A feature that's opt-in will get like 1% of the use of a feature that's opt-out. A happier middle ground would be to enable by default and show a "I don't like this, pls turn it off" button the first few times.
EDIT: shouldn't single out any specific role here. We think opt-out, enable-by-default makes a feature have far greater total utility. But we could do more to provide user agency for these features in-line during first use or find a different balance point.
Our PMs don't like making things opt-in.
-> Your users don't like making things opt-out. Low usage metrics is a UX problem. Activating it without informed consent gives you bloated metrics anyway.
What is so hard about that?
> Our PMs don't like making things opt-in.
Lamest excuse ever.
I wouldn't be surprised if you phoned back home about that mic activation - do you?
I recently joined an org where Notion is in use - I will actively lobby them to not install the desktop app, at all or to quit Notion alltogether.
Good compromise.
Runner up is the "what's new" tutorial overlays.

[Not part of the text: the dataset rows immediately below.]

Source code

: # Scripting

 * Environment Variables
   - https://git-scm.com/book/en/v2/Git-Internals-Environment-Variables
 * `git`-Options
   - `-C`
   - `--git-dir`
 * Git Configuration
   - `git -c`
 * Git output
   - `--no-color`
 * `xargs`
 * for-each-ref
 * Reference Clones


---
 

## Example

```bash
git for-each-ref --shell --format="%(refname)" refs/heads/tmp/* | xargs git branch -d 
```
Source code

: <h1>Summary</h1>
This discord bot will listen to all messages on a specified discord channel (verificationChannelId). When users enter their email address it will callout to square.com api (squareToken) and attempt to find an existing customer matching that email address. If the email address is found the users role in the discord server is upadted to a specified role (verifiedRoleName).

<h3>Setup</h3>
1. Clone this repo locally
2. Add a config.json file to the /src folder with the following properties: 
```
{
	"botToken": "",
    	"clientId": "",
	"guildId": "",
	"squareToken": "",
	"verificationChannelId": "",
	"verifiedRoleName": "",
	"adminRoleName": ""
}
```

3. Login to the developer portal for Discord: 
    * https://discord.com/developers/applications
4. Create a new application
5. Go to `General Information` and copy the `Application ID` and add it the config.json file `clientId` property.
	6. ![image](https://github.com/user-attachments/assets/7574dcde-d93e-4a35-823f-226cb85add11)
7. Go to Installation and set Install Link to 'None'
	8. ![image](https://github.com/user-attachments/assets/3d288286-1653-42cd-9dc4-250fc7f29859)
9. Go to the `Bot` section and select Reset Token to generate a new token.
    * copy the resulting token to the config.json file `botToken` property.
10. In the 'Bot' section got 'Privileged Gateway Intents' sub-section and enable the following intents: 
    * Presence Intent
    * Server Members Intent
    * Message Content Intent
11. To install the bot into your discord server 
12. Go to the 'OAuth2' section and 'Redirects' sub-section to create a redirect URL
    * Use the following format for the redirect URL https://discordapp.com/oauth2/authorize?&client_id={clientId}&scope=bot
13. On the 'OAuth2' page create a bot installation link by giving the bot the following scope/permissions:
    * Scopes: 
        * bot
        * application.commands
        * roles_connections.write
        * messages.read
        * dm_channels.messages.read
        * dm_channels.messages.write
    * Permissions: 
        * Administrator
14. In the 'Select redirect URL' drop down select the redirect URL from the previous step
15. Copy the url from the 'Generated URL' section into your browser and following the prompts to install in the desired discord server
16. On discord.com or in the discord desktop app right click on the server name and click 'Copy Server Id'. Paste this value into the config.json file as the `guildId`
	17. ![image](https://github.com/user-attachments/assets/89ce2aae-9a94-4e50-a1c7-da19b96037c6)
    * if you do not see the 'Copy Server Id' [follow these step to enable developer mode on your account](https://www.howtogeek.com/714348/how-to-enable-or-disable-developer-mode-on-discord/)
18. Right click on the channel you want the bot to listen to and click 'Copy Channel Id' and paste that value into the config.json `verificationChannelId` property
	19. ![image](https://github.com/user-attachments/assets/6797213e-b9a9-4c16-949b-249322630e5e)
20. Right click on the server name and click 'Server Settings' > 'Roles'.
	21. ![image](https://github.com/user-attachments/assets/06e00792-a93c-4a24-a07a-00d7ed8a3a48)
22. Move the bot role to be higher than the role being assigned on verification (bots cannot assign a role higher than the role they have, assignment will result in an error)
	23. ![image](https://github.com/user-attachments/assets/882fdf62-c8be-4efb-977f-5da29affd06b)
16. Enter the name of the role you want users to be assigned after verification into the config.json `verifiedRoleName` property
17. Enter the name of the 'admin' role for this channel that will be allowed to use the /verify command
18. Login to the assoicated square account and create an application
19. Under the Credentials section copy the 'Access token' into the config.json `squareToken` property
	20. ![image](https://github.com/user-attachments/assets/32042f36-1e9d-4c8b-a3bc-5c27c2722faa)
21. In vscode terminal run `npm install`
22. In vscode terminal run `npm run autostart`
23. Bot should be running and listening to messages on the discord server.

But none of this conversation makes me want to use Notion. We used to use it at $OLDJOB for meeting notes and light DB work for non-technical users. Now I’m happy we stopped.

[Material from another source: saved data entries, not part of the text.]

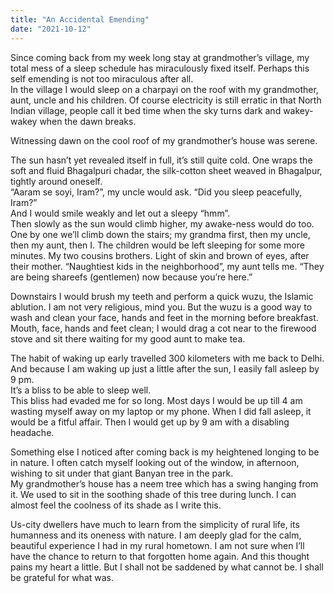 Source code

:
```yaml
---
title: "An Accidental Emending"
date: "2021-10-12"
---
```

Since coming back from my week long stay at grandmother’s village, my total mess of a sleep schedule has miraculously fixed itself.
Perhaps this self emending is not too miraculous after all.  
In the village I would sleep on a charpayi on the roof with my grandmother, aunt, uncle and his children. Of course electricity is still erratic in that North Indian village, people call it bed time when the sky turns dark and wakey-wakey when the dawn breaks.  

Witnessing dawn on the cool roof of my grandmother’s house was serene.  

The sun hasn’t yet revealed itself in full, it’s still quite cold. One wraps the soft and fluid Bhagalpuri chadar, the silk-cotton sheet weaved in Bhagalpur, tightly around oneself.  
“Aaram se soyi, Iram?”, my uncle would ask. “Did you sleep peacefully, Iram?”  
And I would smile weakly and let out a sleepy “hmm”.  
Then slowly as the sun would climb higher, my awake-ness would do too.  
One by one we’ll climb down the stairs; my grandma first, then my uncle, then my aunt, then I. The children would be left sleeping for some more minutes. My two cousins brothers. Light of skin and brown of eyes, after their mother. “Naughtiest kids in the neighborhood”, my aunt tells me. “They are being shareefs (gentlemen) now because you’re here.”  

Downstairs I would brush my teeth and perform a quick wuzu, the Islamic ablution. I am not very religious, mind you. But the wuzu is a good way to wash and clean your face, hands and feet in the morning before breakfast.  
Mouth, face, hands and feet clean; I would drag a cot near to the firewood stove and sit there waiting for my good aunt to make tea.  

The habit of waking up early travelled 300 kilometers with me back to Delhi.  
And because I am waking up just a little after the sun, I easily fall asleep by 9 pm.  
It’s a bliss to be able to sleep well.  
This bliss had evaded me for so long. Most days I would be up till 4 am wasting myself away on my laptop or my phone. When I did fall asleep, it would be a fitful affair. Then I would get up by 9 am with a disabling headache.  

Something else I noticed after coming back is my heightened longing to be in nature. I often catch myself looking out of the window, in afternoon, wishing to sit under that giant Banyan tree in the park.  
My grandmother’s house has a neem tree which has a swing hanging from it. We used to sit in the soothing shade of this tree during lunch. I can almost feel the coolness of its shade as I write this.  

Us-city dwellers have much to learn from the simplicity of rural life, its humanness and its oneness with nature. I am deeply glad for the calm, beautiful experience I had in my rural hometown. I am not sure when I’ll have the chance to return to that forgotten home again. And this thought pains my heart a little. But I shall not be saddened by what cannot be. I shall be grateful for what was.  

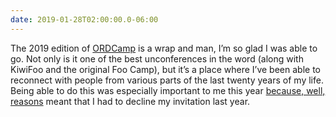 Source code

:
 ```yaml
---
date: 2019-01-28T02:00:00.0-06:00
---
```


The 2019 edition of [ORDCamp](https://ordcamp.com) is a wrap and man, I’m so glad I was able to go. Not only is it one of the best unconferences in the word (along with KiwiFoo and the original Foo Camp), but it’s a place where I’ve been able to reconnect with people from various parts of the last twenty years of my life. Being able to do this was especially important to me this year [because, well, reasons](/essays/lucky/) meant that I had to decline my invitation last year.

Thank god the web browser was developed in an era where PMs weren't stack-ranked on rubrics like "feature engagement". Imagine a world where every website was granted access to your filesystem, webcam, microphone, and geolocation by default so that PMs could report back on how many websites were making use of those browser APIs.
Well... yeah. It's either because the benefits of opting in aren't communicated well enough or that users just don't actually want it.

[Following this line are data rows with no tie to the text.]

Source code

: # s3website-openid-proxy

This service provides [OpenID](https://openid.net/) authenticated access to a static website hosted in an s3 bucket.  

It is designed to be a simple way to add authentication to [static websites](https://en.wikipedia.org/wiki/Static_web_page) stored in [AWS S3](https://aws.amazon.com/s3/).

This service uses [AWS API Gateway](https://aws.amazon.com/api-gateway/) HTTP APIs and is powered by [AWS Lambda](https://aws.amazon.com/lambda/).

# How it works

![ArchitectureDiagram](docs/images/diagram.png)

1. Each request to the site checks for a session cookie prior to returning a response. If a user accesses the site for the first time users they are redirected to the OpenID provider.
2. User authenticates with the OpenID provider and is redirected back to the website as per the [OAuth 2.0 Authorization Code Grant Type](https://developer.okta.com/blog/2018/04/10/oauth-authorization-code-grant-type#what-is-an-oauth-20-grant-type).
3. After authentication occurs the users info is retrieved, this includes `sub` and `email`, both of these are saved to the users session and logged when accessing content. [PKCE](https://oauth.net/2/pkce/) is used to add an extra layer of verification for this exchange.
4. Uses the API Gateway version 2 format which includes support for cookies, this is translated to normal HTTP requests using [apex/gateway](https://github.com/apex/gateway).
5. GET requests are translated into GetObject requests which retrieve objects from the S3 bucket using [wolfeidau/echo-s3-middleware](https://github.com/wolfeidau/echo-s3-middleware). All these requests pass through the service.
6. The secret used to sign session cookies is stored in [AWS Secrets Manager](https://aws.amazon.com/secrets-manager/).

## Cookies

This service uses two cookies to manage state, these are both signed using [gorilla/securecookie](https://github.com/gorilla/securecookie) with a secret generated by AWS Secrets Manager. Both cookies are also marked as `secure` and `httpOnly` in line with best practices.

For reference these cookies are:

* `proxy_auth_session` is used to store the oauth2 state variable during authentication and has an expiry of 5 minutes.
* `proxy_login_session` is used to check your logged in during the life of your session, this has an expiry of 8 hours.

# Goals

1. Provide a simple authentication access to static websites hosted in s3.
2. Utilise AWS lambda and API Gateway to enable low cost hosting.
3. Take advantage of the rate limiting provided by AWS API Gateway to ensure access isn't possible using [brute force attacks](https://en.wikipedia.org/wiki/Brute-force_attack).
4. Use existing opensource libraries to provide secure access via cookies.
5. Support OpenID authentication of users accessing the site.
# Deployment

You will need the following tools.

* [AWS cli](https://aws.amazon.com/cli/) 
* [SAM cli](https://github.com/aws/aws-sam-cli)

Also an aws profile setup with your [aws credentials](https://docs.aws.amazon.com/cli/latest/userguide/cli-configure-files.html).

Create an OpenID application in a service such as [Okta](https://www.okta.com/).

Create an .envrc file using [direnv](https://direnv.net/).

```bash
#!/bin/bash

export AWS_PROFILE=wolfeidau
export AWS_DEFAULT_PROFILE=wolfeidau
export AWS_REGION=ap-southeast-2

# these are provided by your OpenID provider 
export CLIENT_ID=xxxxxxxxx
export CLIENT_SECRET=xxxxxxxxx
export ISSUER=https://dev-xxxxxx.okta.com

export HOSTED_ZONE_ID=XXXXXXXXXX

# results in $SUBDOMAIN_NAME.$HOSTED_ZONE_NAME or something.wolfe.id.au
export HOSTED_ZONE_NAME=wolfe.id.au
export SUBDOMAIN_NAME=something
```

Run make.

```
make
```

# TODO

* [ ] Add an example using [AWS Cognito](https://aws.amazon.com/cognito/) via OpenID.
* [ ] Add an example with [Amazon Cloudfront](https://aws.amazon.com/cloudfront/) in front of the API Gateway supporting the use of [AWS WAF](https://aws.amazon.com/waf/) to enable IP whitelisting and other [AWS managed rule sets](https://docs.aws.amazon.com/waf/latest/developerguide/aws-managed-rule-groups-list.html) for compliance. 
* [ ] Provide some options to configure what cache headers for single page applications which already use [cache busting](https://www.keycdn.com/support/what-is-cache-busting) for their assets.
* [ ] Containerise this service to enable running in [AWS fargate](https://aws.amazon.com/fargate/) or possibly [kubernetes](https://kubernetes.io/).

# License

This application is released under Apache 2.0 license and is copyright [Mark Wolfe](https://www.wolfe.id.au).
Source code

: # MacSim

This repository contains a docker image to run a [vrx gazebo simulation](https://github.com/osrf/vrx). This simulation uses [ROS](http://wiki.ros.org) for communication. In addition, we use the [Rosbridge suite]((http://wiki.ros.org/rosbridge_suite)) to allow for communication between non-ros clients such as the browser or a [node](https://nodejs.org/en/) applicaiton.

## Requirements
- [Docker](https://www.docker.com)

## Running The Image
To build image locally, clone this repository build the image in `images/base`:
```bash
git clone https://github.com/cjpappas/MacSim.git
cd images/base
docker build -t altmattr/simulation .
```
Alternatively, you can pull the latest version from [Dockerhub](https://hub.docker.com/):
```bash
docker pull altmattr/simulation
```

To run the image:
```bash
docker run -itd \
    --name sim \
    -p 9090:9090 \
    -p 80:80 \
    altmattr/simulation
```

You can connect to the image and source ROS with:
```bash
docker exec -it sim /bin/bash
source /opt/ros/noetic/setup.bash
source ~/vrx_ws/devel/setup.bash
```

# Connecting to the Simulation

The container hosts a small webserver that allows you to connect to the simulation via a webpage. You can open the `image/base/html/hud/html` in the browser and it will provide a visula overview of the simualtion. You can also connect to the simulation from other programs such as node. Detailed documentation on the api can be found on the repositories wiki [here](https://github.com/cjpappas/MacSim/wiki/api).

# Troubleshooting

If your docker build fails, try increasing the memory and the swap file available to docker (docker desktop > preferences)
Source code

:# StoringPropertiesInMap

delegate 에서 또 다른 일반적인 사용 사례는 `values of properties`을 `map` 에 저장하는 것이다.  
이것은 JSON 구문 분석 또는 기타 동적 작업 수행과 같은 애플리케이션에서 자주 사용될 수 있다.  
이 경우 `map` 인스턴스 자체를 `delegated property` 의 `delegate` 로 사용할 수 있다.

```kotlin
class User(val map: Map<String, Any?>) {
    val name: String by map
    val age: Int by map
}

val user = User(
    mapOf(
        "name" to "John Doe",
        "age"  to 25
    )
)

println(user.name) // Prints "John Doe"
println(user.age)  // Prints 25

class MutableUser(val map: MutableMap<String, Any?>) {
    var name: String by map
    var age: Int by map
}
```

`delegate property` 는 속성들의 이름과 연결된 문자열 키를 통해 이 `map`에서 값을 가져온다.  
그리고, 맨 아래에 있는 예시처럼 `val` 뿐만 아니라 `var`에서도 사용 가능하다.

For AI meeting notes, I'd imagine it's the latter.
Then refuse implementing it. Have some dignity for God's sake.
Also, searching for dignity in a post-“don’t be evil” startup environment seems unusual.
Expecting a shift in corporate culture to come from a short list of individuals making great personal sacrifice (of their careers, reputations, whatever) is not reasonable, sustainable, or realistic.
I know there are a lot of folks who abhor regulation in many contexts, but stuff like this is most effectively handled by such mechanisms.
“Ze engagement metrics must go up on ze dashboard every quarter, jah!” I can’t wait for the day PMs and other parasites find a new industry to move to. They sure have sucked the fun out of this one.
Tell them that alone is one reason I'll never use it. I'm sure I'm a minority, but not zero.
That is an implementation detail. What matters is the outcome:
Notion leadership has signed off on this being opt-out.
The calculus here, as you indicated, was that opt-in has little buy-in.
What leadership didn't take into account was the risk of this being publicized, and the blowback from this awareness.
That, or leadership has already calculated that not enough people will care (possibly true).
I suppose it's then up to those that do care to make more noise about this, to tilt the odds?, so this specific calculus (also known as enshittification) doesn't keep occuring (i.e, if the blowback costs are disproportionate to the value provided by default opt-out....)
Whenever people on HN and else where present you the mustache twirling evil Microsoft or Apple or Google C-suite/board who are trying to enshitificate a product or a tool because they don’t care, always keep in mind that the reality is often a lot more mundane than that.
The application that is “sneakily” listening to you and transmitting everything you say to their servers can be a legitimate product of a mustache twirling villain, but it’s a lot more likely (in my experience) that a group of 5 engineers and a PM were tasked by “Present relevant products from our company to the user” task and someone was like “what if we record what they are saying (or just zip-up their entire ~/Documents folder), run it through an LLM on our server and prompt it to analyze their convo or documents and recommend one of our products to sell to them? Sounds good to me, no?”